Workloads layer 90 provides examples of functionality for which the cloud computing environment may be utilized. Examples of workloads and functions which may be provided from this layer include: mapping and navigation 91; software development and lifecycle management 92; virtual classroom education delivery 93; data analytics processing 94; transaction processing 95 and verifying historical artifacts in disparate source control systems 96. As mentioned above, all of the foregoing examples described with respect to FIG. 2 are illustrative only, and the invention is not limited to these examples.

It is understood all functions of one or more embodiments as described herein may be typically performed in the computing environment 50 (FIG. 1), the network 300 (FIG. 3), or performed by the system 400 (FIG. 4), which can be tangibly embodied as hardware processors and with modules of program code. However, this need not be the case. Rather, the functionality recited herein could be carried out/implemented and/or enabled by any of the layers 60, 70, 80 and 90 shown in FIG. 2.

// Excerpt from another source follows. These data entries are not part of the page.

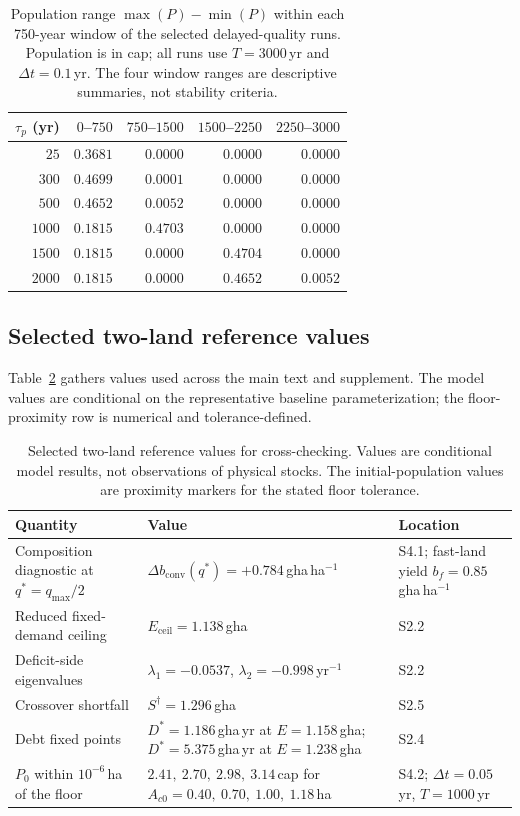 \documentclass[11pt,a4paper]{article}
\newcommand{\dconv}{\Delta b_{\mathrm{conv}}}
\newcommand{\Eceil}{E_{\mathrm{ceil}}}
\begin{document}
\begin{table}[htbp]
\centering\small
\caption{Population range $\max(P)-\min(P)$ within each 750-year window of the selected delayed-quality runs. Population is in cap; all runs use $T=3000$\,yr and $\Delta t=0.1$\,yr. The four window ranges are descriptive summaries, not stability criteria.}
\label{tab:si_taup}
\begin{tabular}{r r r r r}
\toprule
$\tau_p$ (yr) & $0$--$750$ & $750$--$1500$ & $1500$--$2250$ & $2250$--$3000$ \\
\midrule
$25$ & $0.3681$ & $0.0000$ & $0.0000$ & $0.0000$ \\
$300$ & $0.4699$ & $0.0001$ & $0.0000$ & $0.0000$ \\
$500$ & $0.4652$ & $0.0052$ & $0.0000$ & $0.0000$ \\
$1000$ & $0.1815$ & $0.4703$ & $0.0000$ & $0.0000$ \\
$1500$ & $0.1815$ & $0.0000$ & $0.4704$ & $0.0000$ \\
$2000$ & $0.1815$ & $0.0000$ & $0.4652$ & $0.0052$ \\
\bottomrule
\end{tabular}
\end{table}

\subsection{Selected two-land reference values}

Table~\ref{tab:si_keyvalues} gathers values used across the main text and supplement. The model values are conditional on the representative baseline parameterization; the floor-proximity row is numerical and tolerance-defined.

\begin{table}[htbp]
\centering\small
\caption{Selected two-land reference values for cross-checking. Values are conditional model results, not observations of physical stocks. The initial-population values are proximity markers for the stated floor tolerance.}
\label{tab:si_keyvalues}
\begin{tabularx}{\textwidth}{>{\raggedright\arraybackslash}p{} >{\raggedright\arraybackslash}p{} X}
\toprule
Quantity & Value & Location \\
\midrule
Composition diagnostic at $q^*=q_{\max}/2$ & $\dconv(q^*)=+0.784$\,gha\,ha$^{-1}$ & S4.1; fast-land yield $b_f=0.85$\,gha\,ha$^{-1}$ \\
Reduced fixed-demand ceiling & $\Eceil=1.138$\,gha & S2.2 \\
Deficit-side eigenvalues & $\lambda_1=-0.0537$, $\lambda_2=-0.998$\,yr$^{-1}$ & S2.2 \\
Crossover shortfall & $S^\dagger=1.296$\,gha & S2.5 \\
Debt fixed points & $D^*=1.186$\,gha\,yr at $E=1.158$\,gha; $D^*=5.375$\,gha\,yr at $E=1.238$\,gha & S2.4 \\
$P_0$ within $10^{-6}$\,ha of the floor & $2.41,\ 2.70,\ 2.98,\ 3.14$\,cap for $A_{c0}=0.40,\ 0.70,\ 1.00,\ 1.18$\,ha & S4.2; $\Delta t=0.05$\,yr, $T=1000$\,yr \\
\bottomrule
\end{tabularx}
\end{table}
\end{document}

It is reiterated that although this disclosure includes a detailed description on cloud computing, implementation of the teachings recited herein are not limited to a cloud computing environment. Rather, the embodiments of the present invention may be implemented with any type of clustered computing environment now known or later developed.

FIG. 3 illustrates a network architecture 300, in accordance with one embodiment. As shown in FIG. 3, a plurality of remote networks 302 are provided, including a first remote network 304 and a second remote network 306. A gateway 301 may be coupled between the remote networks 302 and a proximate network 308. In the context of the present network architecture 300, the networks 304, 306 may each take any form including, but not limited to, a LAN, a WAN, such as the Internet, public switched telephone network (PSTN), internal telephone network, etc. In one embodiment, the network architecture 300 employs a POSIX® based file system.

In use, the gateway 301 serves as an entrance point from the remote networks 302 to the proximate network 308. As such, the gateway 301 may function as a router, which is capable of directing a given packet of data that arrives at the gateway 301, and a switch, which furnishes the actual path in and out of the gateway 301 for a given packet.

Further included is at least one data server 314 coupled to the proximate network 308, which is accessible from the remote networks 302 via the gateway 301. It should be noted that the data server(s) 314 may include any type of computing device/groupware. Coupled to each data server 314 is a plurality of user devices 316. Such user devices 316 may include a desktop computer, laptop computer, handheld computer, printer, and/or any other type of logic-containing device. It should be noted that a user device 311 may also be directly coupled to any of the networks in some embodiments.

A peripheral 320 or series of peripherals 320, e.g., facsimile machines, printers, scanners, hard disk drives, networked and/or local storage units or systems, etc., may be coupled to one or more of the networks 304, 306, 308. It should be noted that databases and/or additional components may be utilized with, or integrated into, any type of network element coupled to the networks 304, 306, 308. In the context of the present description, a network element may refer to any component of a network.

According to some approaches, methods and systems described herein may be implemented with and/or on virtual systems and/or systems, which emulate one or more other systems, such as a UNIX system that emulates an IBM z/OS environment, a UNIX system that virtually hosts a MICROSOFT WINDOWS environment, a MICROSOFT WINDOWS system that emulates an IBM z/OS environment, etc. This virtualization and/or emulation may be implemented through the use of VMWARE software in some embodiments.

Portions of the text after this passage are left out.